Longest Substring Without Repeating Characters

Difficulty: Medium, Asked-in: Microsoft, Amazon, Morgan Stanley

Key takeaway: An excellent problem to learn time complexity optimization using sliding window approach. We can solve a lot of problems using similar idea.

Let’s understand the problem

Write a program to find the length of longest substring without repeating characters.

  • Substring is a continuous sub-part of the string, where we aim to determine the maximum substring which has all unique characters.
  • Input string consists of English letters, digits, and symbols.
  • The answer must be continuous substring, not a subsequence of the string.
  • There can be more than one longest substring (without repeating characters) of equal length. So, we just need to return the length of longest substring.

Example 1

Input: str = "abcbbcab", Output: 3

Explanation: There are three substrings of unique characters with the longest length 3: "abc", "bca", and "cab". So we return 3 as an output.

Example 2

Input: "bbbbb", Output: 1

Explanation: There is only one unique character. So output is 1.

Example 3

Input: "enjoyalgorithms", Output: 11

Explanation: "o" is the only repeating character, and the answer is "yalgorithms".

Discussed solution approaches

  • Brute force approach  using two nested loops
  • Using sliding window approach
  • Optimized sliding window approach

Brute force approach  using two nested loops

Solution idea and steps

This is a simple approach where idea is to explore all substrings, and for each substring, we check whether it contains unique characters or not. For string with n characters, there will be n*(n + 1)/2 substrings.

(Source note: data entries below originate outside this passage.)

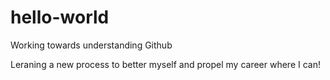 # hello-world
Working towards understanding Github

Leraning a new process to better myself and propel my career where I can!
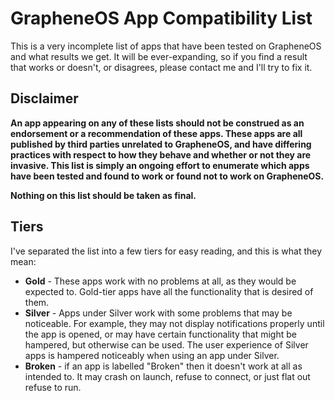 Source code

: # GrapheneOS App Compatibility List

This is a very incomplete list of apps that have been tested on GrapheneOS and what results we get. It will be ever-expanding, so if you find a result that works or doesn't, or disagrees, please contact me and I'll try to fix it.

## Disclaimer
**An app appearing on any of these lists should not be construed as an endorsement or a recommendation of these apps. These apps are all published by third parties unrelated to GrapheneOS, and have differing practices with respect to how they behave and whether or not they are invasive. This list is simply an ongoing effort to enumerate which apps have been tested and found to work or found not to work on GrapheneOS.**

**Nothing on this list should be taken as final.**

## Tiers

I've separated the list into a few tiers for easy reading, and this is what they mean:

* **Gold** - These apps work with no problems at all, as they would be expected to. Gold-tier apps have all the functionality that is desired of them.
* **Silver** - Apps under Silver work with some problems that may be noticeable. For example, they may not display notifications properly until the app is opened, or may have certain functionality that might be hampered, but otherwise can be used. The user experience of Silver apps is hampered noticeably when using an app under Silver.
* **Broken** - if an app is labelled "Broken" then it doesn't work at all as intended to. It may crash on launch, refuse to connect, or just flat out refuse to run.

  1. We initialize variable maxLength to keep track of the longest substring with unique characters. maxLength = 0
  2. Now we explore all the possible substrings using two nested loops: outer loop from i = 0 to n - 1 and inner loop from j = i to n - 1. The idea is to pick starting character via outer loop and explore all substrings starting from that character using inner loop.

    • For each substring str[i, j] i.e. starting from index i and ending at index j, we use function areUnique(str, i, j) to check if all characters in the substring are unique or not. It will return true if all characters are unique, otherwise false.
    • If function areUnique(str, i , j) return true, we compare maxLength with length of the substring. If(maxLength > j - i + 1), we update variable maxLength. Note: Length of substring str[i, j] = j - i + 1.
  3. By the end of nested loops, we return value stored in maxLength.

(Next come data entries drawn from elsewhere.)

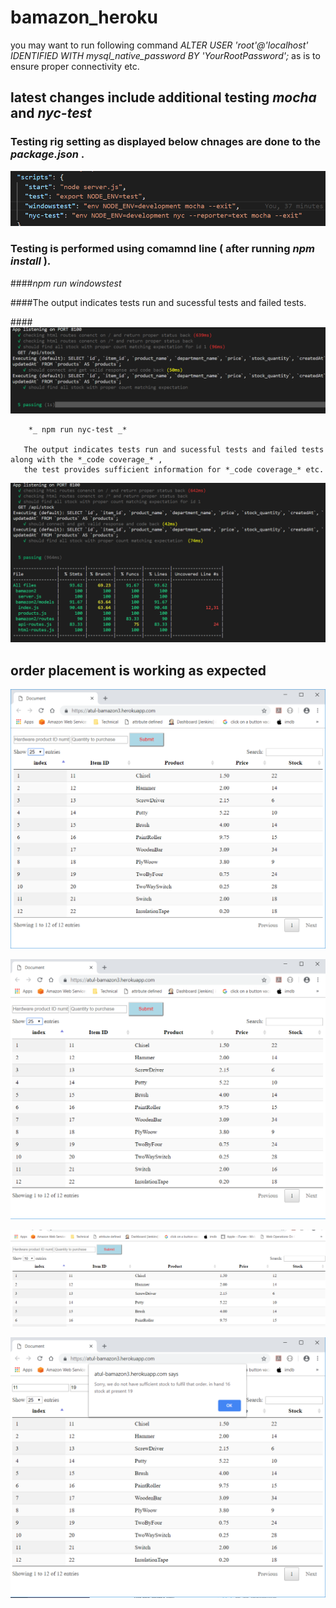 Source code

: # bamazon_heroku



you may want to run following command *_ALTER USER 'root'@'localhost' IDENTIFIED WITH mysql_native_password BY 'YourRootPassword';_* as is to ensure proper connectivity etc.

## latest changes include additional testing *_mocha_* and *_nyc-test_* 

### Testing rig setting as displayed below chnages are done to the *_package.json_* .

![Alt text](/screenshots/testing_rig_setup.png?raw=true "testing rig setup")

### Testing is performed using comamnd line ( after running *_npm install_* ).

####*_npm run windowstest_*

####The output indicates tests run and sucessful tests and failed tests.
        
####![Alt text](/screenshots/testing_nocodecoverage.png?raw=true "testing results")

        *_ npm run nyc-test _*
        
       The output indicates tests run and sucessful tests and failed tests along with the *_code coverage_* , 
       the test provides sufficient information for *_code coverage_* etc.

![Alt text](/screenshots/testing.png?raw=true "testing results with code coverage")



## order placement is working as expected 

![Alt text](/screenshots/inventory.png?raw=true "list inventory")

![Alt text](/screenshots/order_placed.png?raw=true "order placed")

![Alt text](/screenshots/stock_updated_after_order.png?raw=true "stock updated after valid order")

![Alt text](/screenshots/cant_process_order.png?raw=true "cant process due to lack of sufficient stock")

Implementation of function areUnique(str, i, j)

  • To check whether a substring has duplicate characters or not, we use a set visited[256] to store status of each possible character in the substring i.e. either true or false.
  • We go through each character from index i to j using loop. For each character, we check if it is already present in set visited[] or not. If so, we return false. Otherwise, we update the status of that character true in set visited[].
  • By the end of loop, we return true i.e. characters are unique in the substring.

Solution pseudocode

int longestSubstring(string str[], int n)
{
    int maxLength = 0
    for (int i = 0; i < n; i = i + 1)
    {
        for (int j = i; j < n; j = j + 1)
        {
            if (areUnique(str, i, j) == true)
                maxLength = max(maxLength, j - i + 1)
        }
    }
    return maxLength
}

bool areUnique(string str[], int i, int j)
{
    bool visited[256]
    for (int k = i; k < j; k = k + 1)
    {
        if (visited[str[k]] == true)
            return false
        visited[str[k]] = true
    }
    return true
}

Time and space complexity analysis

  • We are exploring all n(n + 1)/2 substrings using nested loops.
  • For each substring, function areUnique(str, i, j) will take O(j - i + 1) time to check substring str[i, j] has unique characters or not.
  • Time complexity = n(n + 1)/2 * O( j - i + 1) = O(n^2) * O( j - i + 1). For upper bound of the worst-case analysis, we consider O( j - i +1) as O(n). Why? Think! For better understanding of such loop analysis, refer to this blog. So overall time complexity in the worst case = O(n^2) * O(n) = O(n^3)
  • We are using few extra variables and constant size set visited[]. Space complexity = O(1).

Using  sliding window technique

Solution idea

Now a critical question is: How can we optimize time complexity of brute force approach? Think! The idea would be to apply sliding window approach and track repetition of characters in each substring i.e., whenever we found repetition in the current window, we slide the window and move to the next substring.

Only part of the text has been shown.